* _TASK GOAL_
From the listing below, output only the lines starting at the line that has "选中后的回调事件，参数为(a)时间对象 ,(b)日历容器" and ending at the line that has "根据返回bool来过滤是否该日期可以选择，time为时间戳", exactly as they appear, ends included.

* _SOURCE MATERIAL_
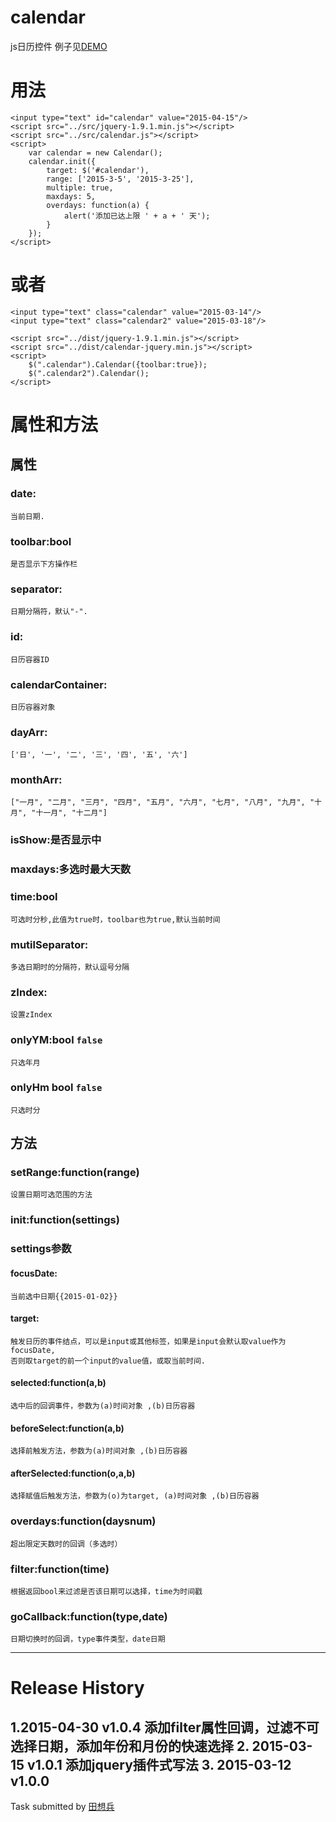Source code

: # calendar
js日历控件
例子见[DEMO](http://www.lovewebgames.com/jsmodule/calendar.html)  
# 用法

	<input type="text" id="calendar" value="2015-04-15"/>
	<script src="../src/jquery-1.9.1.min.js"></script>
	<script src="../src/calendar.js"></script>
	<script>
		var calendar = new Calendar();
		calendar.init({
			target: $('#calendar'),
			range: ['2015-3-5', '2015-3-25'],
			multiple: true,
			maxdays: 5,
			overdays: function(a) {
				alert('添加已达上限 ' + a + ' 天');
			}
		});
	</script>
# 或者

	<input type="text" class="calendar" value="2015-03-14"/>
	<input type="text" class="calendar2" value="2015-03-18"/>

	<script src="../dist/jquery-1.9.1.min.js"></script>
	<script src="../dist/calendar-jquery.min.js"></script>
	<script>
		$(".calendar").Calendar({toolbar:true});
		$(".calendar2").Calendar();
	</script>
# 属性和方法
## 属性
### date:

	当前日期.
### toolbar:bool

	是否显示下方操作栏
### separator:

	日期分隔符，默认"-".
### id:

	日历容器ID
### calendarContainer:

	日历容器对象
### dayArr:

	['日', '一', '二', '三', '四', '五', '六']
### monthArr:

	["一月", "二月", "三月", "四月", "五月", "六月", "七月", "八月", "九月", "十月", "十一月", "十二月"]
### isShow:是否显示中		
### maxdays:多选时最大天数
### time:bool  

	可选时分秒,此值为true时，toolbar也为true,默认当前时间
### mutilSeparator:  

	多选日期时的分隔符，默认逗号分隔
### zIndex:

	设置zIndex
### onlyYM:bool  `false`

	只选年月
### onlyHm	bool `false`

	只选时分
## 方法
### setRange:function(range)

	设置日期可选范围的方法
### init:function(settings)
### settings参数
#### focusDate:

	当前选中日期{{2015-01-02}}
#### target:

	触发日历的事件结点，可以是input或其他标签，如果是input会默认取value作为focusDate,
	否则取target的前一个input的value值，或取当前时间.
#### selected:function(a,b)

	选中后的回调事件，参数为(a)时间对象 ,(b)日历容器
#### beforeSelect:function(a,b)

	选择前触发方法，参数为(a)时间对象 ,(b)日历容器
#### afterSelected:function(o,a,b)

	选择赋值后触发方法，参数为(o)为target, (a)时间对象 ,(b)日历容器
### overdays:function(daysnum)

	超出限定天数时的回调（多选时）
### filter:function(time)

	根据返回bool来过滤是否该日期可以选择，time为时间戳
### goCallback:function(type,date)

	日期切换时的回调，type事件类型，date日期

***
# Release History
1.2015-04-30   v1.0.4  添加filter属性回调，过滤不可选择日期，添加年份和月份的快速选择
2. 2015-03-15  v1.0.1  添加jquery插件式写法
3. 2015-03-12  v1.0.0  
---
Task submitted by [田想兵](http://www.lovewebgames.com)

--

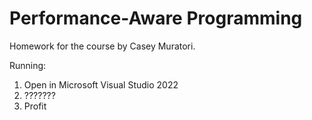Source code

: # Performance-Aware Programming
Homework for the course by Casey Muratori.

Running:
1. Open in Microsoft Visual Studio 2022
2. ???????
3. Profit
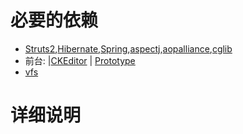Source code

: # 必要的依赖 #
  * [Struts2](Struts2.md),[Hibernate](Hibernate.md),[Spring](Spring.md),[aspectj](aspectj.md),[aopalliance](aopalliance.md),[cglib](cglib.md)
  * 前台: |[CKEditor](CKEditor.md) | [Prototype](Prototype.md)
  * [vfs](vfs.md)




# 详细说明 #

==

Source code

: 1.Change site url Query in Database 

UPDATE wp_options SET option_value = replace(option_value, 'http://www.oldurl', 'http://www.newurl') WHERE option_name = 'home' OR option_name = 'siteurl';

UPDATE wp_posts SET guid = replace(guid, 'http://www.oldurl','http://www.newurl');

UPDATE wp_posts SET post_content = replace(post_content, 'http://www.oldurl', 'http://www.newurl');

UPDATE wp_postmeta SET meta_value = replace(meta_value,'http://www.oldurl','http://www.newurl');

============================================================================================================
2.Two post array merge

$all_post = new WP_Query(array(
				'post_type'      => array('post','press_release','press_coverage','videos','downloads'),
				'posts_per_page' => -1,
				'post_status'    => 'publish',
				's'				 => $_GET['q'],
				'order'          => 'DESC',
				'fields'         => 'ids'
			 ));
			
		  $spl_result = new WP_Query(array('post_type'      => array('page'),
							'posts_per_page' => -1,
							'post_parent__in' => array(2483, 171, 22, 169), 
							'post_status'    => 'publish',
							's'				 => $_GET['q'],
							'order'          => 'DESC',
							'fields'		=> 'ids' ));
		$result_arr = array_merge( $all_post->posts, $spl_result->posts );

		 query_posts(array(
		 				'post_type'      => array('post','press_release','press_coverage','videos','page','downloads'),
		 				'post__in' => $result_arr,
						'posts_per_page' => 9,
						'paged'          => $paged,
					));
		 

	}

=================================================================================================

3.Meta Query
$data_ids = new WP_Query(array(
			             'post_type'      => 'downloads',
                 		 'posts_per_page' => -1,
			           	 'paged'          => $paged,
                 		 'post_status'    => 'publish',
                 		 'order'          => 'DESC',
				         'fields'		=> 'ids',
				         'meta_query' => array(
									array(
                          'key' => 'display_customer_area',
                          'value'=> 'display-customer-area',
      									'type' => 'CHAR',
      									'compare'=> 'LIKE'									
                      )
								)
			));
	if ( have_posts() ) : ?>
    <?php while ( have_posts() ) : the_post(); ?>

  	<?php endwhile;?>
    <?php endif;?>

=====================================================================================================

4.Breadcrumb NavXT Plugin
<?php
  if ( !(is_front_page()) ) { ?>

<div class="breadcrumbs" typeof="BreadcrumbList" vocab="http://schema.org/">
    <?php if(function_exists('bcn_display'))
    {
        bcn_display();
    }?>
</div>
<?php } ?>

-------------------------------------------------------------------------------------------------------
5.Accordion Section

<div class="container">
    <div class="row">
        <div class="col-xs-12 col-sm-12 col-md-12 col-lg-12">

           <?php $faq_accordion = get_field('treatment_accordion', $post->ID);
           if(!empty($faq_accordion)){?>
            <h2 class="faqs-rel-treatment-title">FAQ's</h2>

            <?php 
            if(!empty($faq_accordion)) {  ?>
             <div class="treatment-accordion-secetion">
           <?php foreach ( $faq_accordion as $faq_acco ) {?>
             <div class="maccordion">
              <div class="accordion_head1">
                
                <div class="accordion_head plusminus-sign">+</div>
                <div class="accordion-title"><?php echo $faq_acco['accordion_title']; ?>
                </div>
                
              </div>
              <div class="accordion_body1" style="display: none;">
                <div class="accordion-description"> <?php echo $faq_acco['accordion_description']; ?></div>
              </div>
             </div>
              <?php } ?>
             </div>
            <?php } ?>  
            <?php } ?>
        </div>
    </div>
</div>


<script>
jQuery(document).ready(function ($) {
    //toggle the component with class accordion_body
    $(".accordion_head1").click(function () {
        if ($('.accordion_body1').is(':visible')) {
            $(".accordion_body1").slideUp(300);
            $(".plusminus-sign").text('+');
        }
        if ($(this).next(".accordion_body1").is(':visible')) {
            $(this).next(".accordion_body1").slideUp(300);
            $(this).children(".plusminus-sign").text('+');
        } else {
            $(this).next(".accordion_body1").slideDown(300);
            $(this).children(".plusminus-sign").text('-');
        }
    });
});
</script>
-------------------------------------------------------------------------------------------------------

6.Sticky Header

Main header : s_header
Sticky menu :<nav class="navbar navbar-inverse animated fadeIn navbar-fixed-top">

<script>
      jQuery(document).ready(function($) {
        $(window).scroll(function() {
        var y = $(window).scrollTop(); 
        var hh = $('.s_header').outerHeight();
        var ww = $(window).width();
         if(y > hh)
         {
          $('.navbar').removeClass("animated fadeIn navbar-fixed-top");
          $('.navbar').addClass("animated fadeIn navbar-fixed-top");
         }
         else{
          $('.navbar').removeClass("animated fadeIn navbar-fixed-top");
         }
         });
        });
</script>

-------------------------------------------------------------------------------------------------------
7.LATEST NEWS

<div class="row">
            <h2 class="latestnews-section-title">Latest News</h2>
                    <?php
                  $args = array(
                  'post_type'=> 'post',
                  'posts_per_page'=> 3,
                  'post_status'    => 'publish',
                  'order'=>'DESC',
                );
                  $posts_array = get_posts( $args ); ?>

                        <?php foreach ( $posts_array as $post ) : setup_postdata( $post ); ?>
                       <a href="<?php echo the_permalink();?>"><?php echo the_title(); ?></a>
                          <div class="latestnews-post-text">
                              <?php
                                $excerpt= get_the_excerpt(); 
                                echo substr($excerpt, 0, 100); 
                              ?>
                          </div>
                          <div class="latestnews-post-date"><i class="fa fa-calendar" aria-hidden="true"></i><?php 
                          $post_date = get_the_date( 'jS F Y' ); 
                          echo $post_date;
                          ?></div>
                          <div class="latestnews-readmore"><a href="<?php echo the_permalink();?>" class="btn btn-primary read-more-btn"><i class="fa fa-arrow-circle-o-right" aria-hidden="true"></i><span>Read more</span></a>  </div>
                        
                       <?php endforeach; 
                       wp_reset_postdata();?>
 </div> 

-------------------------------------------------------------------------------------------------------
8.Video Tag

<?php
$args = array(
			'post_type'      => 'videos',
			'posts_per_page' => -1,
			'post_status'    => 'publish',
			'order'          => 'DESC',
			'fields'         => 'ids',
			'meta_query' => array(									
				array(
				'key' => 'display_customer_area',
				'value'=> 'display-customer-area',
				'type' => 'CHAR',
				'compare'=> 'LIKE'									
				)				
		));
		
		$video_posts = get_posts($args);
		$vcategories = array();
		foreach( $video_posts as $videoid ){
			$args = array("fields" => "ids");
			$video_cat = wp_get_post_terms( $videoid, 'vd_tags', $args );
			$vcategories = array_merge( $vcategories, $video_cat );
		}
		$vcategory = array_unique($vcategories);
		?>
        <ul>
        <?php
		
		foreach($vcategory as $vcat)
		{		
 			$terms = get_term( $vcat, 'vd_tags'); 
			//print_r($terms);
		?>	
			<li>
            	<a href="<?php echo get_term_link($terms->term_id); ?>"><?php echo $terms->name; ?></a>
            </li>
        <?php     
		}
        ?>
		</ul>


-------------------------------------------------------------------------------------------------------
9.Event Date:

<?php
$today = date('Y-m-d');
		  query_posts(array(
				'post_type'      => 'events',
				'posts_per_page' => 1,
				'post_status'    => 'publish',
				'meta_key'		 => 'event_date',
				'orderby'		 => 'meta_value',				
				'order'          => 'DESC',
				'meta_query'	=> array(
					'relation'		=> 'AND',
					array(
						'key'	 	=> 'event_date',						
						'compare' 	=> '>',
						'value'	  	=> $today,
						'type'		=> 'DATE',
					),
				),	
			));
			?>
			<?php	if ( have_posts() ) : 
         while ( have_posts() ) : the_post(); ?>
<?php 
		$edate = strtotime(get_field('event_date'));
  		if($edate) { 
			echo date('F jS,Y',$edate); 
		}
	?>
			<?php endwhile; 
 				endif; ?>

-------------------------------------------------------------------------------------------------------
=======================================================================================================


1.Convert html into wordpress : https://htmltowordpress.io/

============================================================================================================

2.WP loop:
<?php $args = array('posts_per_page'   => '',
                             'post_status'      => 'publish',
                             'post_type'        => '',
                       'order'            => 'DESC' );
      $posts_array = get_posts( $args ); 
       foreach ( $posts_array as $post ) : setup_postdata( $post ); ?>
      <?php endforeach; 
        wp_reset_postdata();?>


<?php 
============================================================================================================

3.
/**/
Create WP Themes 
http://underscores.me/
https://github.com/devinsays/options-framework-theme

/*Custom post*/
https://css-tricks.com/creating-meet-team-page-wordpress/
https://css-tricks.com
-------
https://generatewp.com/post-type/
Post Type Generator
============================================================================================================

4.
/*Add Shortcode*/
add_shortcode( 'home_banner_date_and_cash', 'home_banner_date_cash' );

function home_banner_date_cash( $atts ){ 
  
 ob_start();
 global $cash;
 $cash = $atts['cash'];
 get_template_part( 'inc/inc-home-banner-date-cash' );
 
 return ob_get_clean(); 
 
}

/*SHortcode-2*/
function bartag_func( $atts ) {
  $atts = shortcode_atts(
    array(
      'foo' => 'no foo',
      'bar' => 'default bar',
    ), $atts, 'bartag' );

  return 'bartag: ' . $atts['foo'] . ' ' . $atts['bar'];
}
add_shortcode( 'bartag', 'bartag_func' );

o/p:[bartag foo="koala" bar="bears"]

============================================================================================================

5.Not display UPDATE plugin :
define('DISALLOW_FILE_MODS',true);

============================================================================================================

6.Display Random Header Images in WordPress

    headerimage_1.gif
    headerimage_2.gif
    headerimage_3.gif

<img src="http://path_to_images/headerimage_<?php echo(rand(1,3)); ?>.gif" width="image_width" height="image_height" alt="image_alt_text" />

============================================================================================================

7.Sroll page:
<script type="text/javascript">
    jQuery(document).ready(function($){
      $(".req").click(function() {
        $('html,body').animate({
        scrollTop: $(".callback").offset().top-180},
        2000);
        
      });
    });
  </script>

* _EXPECTED OUTPUT_
	选中后的回调事件，参数为(a)时间对象 ,(b)日历容器
#### beforeSelect:function(a,b)

	选择前触发方法，参数为(a)时间对象 ,(b)日历容器
#### afterSelected:function(o,a,b)

	选择赋值后触发方法，参数为(o)为target, (a)时间对象 ,(b)日历容器
### overdays:function(daysnum)

	超出限定天数时的回调（多选时）
### filter:function(time)

	根据返回bool来过滤是否该日期可以选择，time为时间戳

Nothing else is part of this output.